▸ **PROBLEM STATEMENT**
Report only how many lines of the entries below contain the string "truck".

▸ **RECORDS FOR THIS EXERCISE**
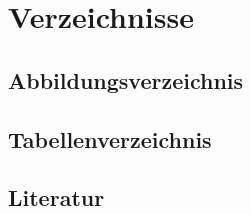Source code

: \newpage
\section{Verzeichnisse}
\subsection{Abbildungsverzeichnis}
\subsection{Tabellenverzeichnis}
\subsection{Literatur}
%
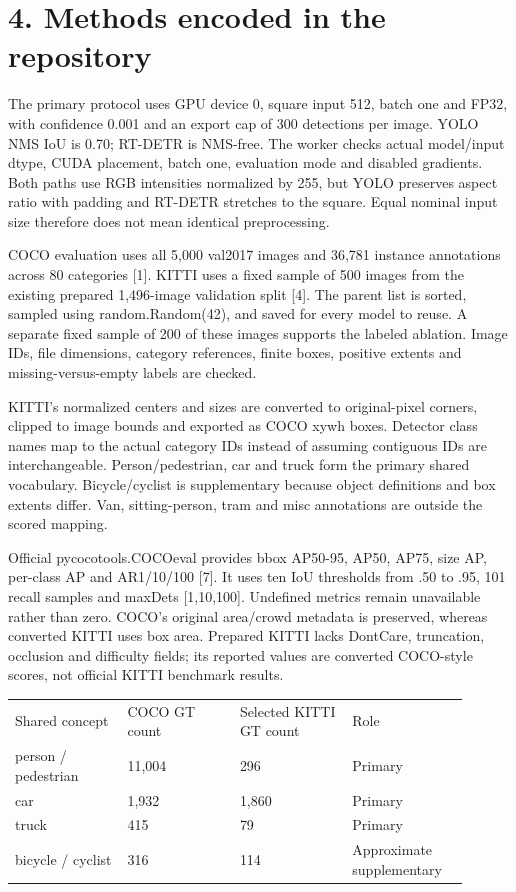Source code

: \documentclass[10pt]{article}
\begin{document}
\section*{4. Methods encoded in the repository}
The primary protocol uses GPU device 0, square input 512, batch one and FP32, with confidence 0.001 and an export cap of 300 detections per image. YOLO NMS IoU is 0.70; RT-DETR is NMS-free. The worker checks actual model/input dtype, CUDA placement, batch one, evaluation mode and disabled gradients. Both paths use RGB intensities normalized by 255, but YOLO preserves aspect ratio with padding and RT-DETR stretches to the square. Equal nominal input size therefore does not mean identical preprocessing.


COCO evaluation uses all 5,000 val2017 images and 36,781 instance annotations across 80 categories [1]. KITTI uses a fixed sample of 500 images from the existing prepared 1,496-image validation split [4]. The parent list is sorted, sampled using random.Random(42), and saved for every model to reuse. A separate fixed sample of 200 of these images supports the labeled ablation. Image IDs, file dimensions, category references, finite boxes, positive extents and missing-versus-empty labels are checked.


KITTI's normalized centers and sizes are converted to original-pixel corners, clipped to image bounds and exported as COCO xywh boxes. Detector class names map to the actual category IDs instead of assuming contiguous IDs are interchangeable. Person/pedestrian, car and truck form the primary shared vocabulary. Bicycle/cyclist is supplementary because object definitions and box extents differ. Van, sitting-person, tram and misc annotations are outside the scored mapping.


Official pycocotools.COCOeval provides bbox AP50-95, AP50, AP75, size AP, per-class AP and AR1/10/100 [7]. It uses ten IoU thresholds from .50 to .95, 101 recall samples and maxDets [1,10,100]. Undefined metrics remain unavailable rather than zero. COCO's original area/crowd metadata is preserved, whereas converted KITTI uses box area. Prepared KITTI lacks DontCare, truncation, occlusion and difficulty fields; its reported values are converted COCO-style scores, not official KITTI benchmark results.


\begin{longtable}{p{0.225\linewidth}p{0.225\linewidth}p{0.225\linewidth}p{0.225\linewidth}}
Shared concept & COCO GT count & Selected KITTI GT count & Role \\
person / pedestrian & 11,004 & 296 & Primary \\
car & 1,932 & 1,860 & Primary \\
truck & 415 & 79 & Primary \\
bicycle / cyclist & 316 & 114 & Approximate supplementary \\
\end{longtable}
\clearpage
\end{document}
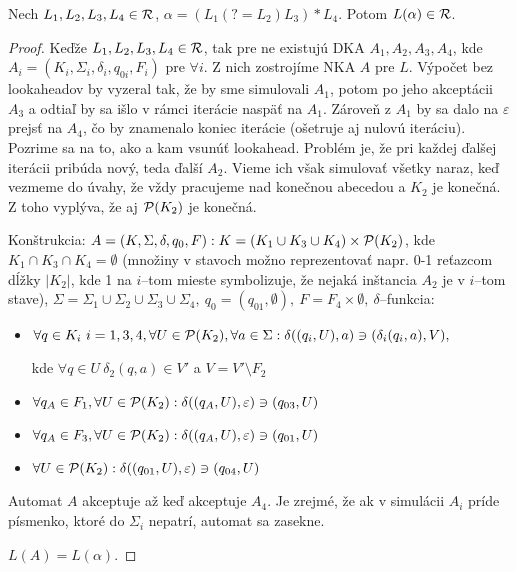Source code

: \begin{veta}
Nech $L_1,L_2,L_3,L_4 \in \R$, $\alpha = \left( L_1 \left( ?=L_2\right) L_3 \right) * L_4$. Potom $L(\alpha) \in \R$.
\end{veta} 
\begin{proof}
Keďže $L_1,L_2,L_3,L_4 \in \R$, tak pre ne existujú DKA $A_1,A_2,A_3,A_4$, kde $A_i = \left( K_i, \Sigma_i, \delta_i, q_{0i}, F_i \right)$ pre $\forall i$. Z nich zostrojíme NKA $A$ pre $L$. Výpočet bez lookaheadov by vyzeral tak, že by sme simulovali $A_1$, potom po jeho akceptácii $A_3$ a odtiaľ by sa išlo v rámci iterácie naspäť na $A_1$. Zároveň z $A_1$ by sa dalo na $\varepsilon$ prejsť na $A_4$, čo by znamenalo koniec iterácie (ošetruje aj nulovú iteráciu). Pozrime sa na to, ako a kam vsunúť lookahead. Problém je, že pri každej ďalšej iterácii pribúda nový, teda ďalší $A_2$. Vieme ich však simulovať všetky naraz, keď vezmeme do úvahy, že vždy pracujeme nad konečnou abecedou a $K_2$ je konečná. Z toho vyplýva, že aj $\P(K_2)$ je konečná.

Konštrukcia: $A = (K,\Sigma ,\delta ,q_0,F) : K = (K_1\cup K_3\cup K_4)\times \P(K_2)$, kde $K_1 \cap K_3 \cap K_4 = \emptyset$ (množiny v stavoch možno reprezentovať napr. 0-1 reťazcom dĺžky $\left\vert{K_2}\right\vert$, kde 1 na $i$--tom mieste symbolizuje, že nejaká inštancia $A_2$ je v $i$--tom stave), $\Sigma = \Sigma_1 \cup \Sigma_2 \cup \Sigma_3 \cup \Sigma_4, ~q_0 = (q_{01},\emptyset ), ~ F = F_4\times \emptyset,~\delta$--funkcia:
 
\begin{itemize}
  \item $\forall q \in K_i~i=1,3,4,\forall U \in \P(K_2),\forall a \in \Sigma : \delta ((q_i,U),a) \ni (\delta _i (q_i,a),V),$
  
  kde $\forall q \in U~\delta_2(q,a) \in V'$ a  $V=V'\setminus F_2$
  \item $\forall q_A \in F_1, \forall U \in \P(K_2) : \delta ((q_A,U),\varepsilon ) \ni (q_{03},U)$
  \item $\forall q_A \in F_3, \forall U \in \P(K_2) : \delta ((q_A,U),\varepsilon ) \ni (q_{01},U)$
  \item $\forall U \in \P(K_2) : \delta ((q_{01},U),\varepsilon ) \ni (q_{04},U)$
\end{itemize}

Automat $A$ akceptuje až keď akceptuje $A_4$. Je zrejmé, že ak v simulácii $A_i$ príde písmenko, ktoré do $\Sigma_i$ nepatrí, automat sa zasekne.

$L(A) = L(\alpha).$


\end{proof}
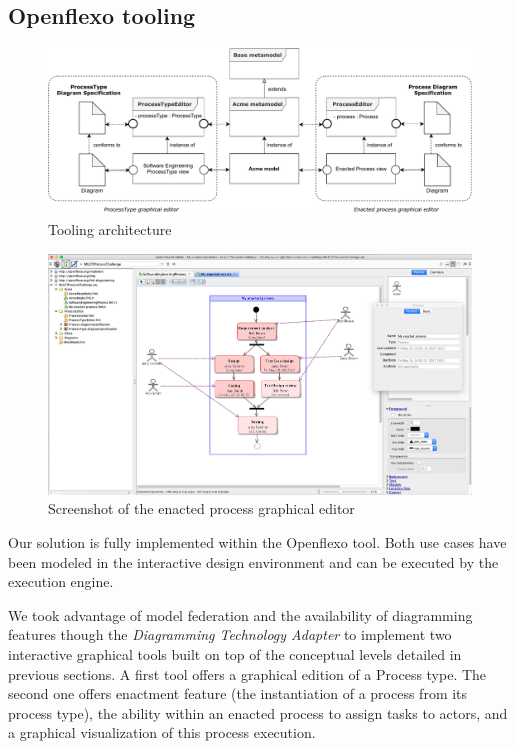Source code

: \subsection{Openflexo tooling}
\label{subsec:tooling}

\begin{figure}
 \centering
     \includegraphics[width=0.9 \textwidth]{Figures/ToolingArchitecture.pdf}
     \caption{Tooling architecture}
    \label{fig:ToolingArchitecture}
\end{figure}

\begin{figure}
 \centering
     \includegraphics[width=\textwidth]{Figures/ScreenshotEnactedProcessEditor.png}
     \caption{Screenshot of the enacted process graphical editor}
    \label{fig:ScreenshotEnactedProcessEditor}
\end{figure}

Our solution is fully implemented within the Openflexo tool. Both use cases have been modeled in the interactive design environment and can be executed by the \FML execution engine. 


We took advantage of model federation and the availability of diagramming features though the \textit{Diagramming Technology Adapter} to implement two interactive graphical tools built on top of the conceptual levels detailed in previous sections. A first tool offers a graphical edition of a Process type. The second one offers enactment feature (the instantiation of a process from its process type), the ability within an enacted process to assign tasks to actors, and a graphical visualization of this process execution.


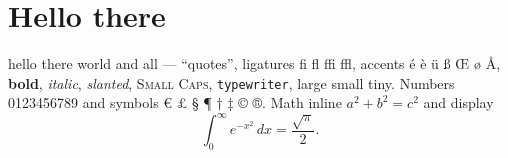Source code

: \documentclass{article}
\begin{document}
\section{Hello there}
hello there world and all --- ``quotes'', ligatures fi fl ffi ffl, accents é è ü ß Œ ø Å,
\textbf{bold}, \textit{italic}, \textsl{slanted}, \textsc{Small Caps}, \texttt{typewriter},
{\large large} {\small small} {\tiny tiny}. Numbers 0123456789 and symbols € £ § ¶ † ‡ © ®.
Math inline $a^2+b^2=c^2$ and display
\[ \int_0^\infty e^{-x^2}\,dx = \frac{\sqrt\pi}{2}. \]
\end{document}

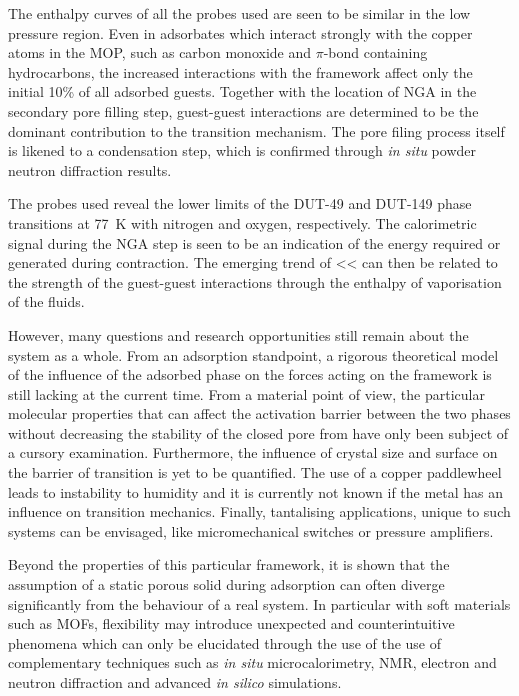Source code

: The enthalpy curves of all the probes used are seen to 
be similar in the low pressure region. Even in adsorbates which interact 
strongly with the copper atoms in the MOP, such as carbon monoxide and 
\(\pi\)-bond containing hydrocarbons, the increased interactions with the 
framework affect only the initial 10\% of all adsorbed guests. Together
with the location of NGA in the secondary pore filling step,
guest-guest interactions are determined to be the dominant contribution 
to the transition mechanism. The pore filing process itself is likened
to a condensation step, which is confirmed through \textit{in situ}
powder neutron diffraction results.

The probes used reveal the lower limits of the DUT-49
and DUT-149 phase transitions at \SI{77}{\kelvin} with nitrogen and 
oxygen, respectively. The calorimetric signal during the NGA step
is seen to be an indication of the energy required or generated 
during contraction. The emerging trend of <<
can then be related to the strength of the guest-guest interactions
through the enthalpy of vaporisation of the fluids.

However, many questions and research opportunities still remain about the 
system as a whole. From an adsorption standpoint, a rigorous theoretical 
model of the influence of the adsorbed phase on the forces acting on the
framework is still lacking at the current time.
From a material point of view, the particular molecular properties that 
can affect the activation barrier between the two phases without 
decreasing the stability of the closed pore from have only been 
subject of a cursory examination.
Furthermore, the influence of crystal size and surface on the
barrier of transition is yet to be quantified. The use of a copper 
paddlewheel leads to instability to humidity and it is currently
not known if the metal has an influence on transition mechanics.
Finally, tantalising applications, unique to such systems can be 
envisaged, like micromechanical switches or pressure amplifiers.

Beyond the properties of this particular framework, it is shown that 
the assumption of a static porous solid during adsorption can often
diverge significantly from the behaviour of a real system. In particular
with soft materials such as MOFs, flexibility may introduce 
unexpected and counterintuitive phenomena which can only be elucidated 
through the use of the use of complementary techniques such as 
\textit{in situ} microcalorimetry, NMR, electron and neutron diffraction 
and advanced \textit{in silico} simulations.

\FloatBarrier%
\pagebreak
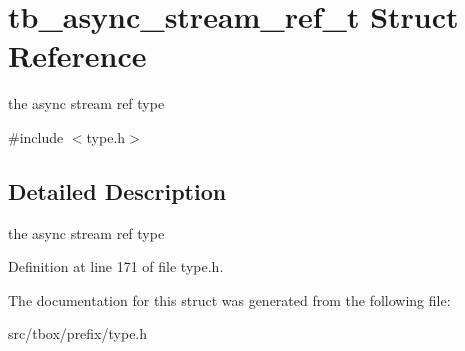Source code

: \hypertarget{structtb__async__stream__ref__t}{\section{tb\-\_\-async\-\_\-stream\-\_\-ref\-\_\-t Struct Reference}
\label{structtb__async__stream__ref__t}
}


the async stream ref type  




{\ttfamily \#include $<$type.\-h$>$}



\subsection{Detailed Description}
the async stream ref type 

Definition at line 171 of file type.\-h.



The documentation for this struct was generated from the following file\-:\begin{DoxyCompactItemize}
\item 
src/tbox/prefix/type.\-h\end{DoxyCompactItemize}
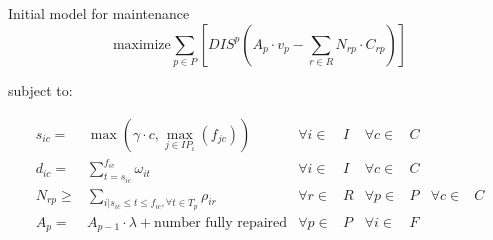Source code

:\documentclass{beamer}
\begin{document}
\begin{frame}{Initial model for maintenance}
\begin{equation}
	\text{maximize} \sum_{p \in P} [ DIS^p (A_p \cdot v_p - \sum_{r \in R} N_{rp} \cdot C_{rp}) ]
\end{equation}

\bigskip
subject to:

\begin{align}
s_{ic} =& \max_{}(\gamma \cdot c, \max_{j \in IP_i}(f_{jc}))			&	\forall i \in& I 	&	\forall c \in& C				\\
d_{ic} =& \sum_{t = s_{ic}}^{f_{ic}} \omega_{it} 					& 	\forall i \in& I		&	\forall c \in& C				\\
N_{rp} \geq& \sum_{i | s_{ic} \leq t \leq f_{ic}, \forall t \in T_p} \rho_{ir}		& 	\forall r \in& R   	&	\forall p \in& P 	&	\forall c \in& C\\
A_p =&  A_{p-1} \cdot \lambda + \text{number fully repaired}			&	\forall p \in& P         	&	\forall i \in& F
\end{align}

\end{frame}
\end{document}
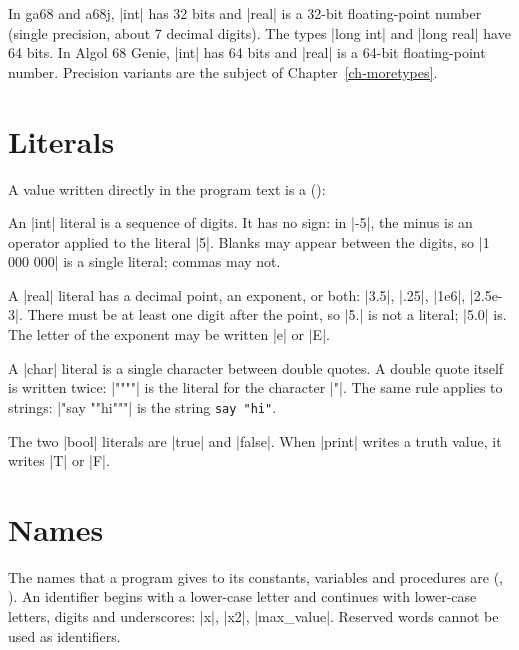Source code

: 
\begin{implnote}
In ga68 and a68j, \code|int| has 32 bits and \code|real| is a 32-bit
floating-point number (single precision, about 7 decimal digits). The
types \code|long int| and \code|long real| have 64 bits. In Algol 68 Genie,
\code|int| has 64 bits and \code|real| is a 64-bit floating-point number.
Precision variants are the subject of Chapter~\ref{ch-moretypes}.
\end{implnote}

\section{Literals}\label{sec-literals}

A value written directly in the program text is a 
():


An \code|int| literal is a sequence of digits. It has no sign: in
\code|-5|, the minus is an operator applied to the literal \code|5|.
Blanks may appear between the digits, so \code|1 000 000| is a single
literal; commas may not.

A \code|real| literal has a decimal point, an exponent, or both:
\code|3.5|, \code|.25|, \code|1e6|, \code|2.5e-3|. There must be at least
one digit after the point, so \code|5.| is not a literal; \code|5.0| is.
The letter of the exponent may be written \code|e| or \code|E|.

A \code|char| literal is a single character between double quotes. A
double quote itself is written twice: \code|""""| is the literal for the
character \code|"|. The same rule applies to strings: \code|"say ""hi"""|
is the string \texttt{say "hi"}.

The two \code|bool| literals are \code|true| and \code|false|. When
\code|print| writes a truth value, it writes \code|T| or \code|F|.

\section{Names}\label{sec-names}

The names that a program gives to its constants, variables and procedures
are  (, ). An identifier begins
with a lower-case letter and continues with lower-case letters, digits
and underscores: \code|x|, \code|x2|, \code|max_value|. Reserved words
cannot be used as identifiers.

▸ **WRITTEN SOLUTION**
2